Seorang
kakek berdiri di teras rumahnya yang keriput dimakan oleh zaman. Tatapnya amat
kosong, ia terus menatap langit dengan penuh kegundahan. Pohon-pohon melambai
diterpa hembusan angin pagi. Tak ada yang tahu apa maksud dirinya menatap
dengan penuh keluh itu. Tiba-tiba lamunannya terhenti oleh derap langkah kaki
yang ia kenali dari jauh.
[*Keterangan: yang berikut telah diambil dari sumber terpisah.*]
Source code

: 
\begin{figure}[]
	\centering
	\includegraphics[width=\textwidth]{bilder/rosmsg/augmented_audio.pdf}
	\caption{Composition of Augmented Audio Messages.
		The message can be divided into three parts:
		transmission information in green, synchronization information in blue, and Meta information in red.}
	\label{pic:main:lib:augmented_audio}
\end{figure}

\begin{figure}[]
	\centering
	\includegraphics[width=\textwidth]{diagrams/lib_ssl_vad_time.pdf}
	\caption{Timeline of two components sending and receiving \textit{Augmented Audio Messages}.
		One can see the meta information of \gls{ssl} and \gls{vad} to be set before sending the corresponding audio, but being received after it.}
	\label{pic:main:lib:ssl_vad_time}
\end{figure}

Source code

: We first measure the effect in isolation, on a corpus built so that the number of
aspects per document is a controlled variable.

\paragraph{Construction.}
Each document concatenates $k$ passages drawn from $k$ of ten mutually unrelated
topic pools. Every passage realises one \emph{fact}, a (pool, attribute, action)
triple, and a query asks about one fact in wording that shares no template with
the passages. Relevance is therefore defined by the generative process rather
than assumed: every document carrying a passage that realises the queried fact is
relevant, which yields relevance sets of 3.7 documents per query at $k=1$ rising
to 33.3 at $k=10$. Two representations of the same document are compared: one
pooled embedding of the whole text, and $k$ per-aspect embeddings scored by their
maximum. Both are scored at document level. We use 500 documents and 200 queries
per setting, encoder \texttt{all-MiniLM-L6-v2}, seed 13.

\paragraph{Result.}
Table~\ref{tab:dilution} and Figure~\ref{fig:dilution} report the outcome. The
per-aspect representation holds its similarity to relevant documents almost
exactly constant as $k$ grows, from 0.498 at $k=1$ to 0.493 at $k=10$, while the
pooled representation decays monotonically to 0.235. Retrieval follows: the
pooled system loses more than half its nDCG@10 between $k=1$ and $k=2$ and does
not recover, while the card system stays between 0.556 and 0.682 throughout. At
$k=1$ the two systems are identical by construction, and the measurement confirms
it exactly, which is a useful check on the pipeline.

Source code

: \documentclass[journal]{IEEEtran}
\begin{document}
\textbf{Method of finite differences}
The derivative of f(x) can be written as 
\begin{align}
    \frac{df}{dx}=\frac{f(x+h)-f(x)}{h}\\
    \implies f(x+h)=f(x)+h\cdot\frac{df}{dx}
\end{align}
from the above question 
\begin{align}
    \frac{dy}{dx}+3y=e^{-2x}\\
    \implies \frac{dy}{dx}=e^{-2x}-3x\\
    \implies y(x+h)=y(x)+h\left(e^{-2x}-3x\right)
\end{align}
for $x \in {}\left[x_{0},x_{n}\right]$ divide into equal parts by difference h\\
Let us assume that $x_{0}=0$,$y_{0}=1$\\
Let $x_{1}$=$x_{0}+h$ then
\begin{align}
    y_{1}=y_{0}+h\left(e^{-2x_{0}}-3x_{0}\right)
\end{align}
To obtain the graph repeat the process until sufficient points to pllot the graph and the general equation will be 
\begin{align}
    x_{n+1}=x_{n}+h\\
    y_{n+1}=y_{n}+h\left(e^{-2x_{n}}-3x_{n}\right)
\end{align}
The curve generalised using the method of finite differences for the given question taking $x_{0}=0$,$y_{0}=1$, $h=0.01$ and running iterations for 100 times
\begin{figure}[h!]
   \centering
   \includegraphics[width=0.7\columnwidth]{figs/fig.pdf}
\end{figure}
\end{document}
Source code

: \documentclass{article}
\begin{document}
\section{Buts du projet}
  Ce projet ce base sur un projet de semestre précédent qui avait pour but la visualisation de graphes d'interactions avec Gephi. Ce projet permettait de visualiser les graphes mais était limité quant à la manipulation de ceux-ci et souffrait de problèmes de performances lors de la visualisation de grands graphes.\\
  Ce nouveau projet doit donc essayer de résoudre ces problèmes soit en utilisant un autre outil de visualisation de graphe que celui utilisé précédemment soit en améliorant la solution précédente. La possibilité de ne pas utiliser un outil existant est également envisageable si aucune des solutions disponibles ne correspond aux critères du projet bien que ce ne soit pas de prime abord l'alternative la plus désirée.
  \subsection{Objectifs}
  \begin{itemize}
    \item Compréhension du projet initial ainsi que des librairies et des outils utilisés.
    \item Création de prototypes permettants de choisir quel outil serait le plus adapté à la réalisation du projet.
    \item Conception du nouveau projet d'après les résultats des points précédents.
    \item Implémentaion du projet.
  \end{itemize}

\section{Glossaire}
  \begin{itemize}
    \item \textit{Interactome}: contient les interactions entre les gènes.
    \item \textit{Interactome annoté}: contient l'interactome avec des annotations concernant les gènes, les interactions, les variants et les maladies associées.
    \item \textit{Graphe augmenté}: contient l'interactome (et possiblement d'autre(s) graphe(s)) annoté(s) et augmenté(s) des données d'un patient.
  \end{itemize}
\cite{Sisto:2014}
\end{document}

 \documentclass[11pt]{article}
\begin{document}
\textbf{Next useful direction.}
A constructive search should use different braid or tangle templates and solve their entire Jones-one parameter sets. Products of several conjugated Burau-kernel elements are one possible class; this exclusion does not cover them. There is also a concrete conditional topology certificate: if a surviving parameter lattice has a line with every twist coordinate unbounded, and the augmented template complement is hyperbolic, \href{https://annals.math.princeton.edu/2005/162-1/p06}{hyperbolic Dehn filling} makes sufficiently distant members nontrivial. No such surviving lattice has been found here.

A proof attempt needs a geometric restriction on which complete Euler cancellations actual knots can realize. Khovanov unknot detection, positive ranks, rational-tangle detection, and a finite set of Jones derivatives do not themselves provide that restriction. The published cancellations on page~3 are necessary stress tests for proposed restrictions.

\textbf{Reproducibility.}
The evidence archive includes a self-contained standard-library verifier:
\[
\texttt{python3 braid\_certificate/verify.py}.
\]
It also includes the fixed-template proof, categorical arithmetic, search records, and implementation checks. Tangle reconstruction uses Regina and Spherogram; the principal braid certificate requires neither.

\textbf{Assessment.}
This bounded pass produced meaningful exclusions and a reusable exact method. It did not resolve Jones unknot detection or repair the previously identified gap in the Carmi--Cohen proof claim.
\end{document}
Seorang perumpuan paruh baya keluar dari dalam rumah
dan menyapanya dengan lembut.
“Pak?
Ini teh hangatnya.” Ucap perempuan itu.
“Iya
terima kasih. Nak, dunia ini sudah menua. Jagaen
awak lan batin piyambek (jagalah badan dan batinmu).” Pinta kakek itu.
“Iya
Pak, insyaallah Laeli akan menjaga diri selalu.” Kata perempuan itu sembari
menuangkan teh ke gelas.
Hari
itu memang amat cerah tetapi sedikit berawan. Kambing-kambing sedari tadi
digiring pergi ke ladang untuk mencari makan oleh tuannya. Awan bergerak
mengikuti seorang kakek yang tadi baru saja meneguk teh hangatnya. Kakek itu
bukanlah orang biasa, ia amat disegani oleh seluruh penduduk desa. Maklum, dia
adalah orang yang paling dituakan di desa itu, bahkan usianya kini sudah hampir
seratus tahun atau lebih tepatnya sembilan puluh delapan. Dengan berbekal
tongkat kayu di tangan kanannya, dia pun terus melangkah menuju balai desa.
Sudah
enam tahun berlalu semenjak pergantian Kepala Desa Sukojiwa, desa itu banyak
mengalami penderitaan dan kerugian bagi para penduduknya. Kebun dan pertanian
mengalami banyak sekali kegagalan. Hama dan cuaca yang tak menentu membuat
tanaman padi tak bisa dipanen dengan maksimal. Akibatnya, warga pun mulai
berpikir tak lazim untuk mendapatkan sesuap nasi. Banyak cara kotor yang mereka
lakukan, salah satunya adalah pesugihan dan perampokan atau pembegalan.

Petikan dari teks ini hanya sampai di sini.